**Task data**
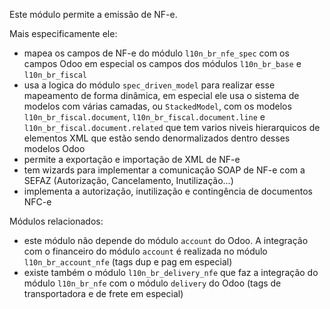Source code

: Este módulo permite a emissão de NF-e.

Mais especificamente ele:  
- mapea os campos de NF-e do módulo `l10n_br_nfe_spec` com os campos
  Odoo em especial os campos dos módulos `l10n_br_base` e
  `l10n_br_fiscal`
- usa a logica do módulo `spec_driven_model` para realizar esse
  mapeamento de forma dinâmica, em especial ele usa o sistema de modelos
  com várias camadas, ou `StackedModel`, com os modelos
  `l10n_br_fiscal.document`, `l10n_br_fiscal.document.line` e
  `l10n_br_fiscal.document.related` que tem varios niveis hierarquicos
  de elementos XML que estão sendo denormalizados dentro desses modelos
  Odoo 
- permite a exportação e importação de XML de NF-e
- tem wizards para implementar a comunicação SOAP de NF-e com a SEFAZ
  (Autorização, Cancelamento, Inutilização...)
- implementa a autorização, inutilização e contingência de documentos
  NFC-e

Módulos relacionados:  
- este módulo não depende do módulo `account` do Odoo. A integração com
  o financeiro do módulo `account` é realizada no módulo
  `l10n_br_account_nfe` (tags dup e pag em especial)
- existe também o módulo `l10n_br_delivery_nfe` que faz a integração do
  módulo `l10n_br_nfe` com o módulo `delivery` do Odoo (tags de
  transportadora e de frete em especial)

**Work to be completed**
Write out the line containing "- este módulo" and every line after it through the end of the entries. Keep each one exactly as it is, and add nothing.

**Reply to the task**
- este módulo não depende do módulo `account` do Odoo. A integração com
  o financeiro do módulo `account` é realizada no módulo
  `l10n_br_account_nfe` (tags dup e pag em especial)
- existe também o módulo `l10n_br_delivery_nfe` que faz a integração do
  módulo `l10n_br_nfe` com o módulo `delivery` do Odoo (tags de
  transportadora e de frete em especial)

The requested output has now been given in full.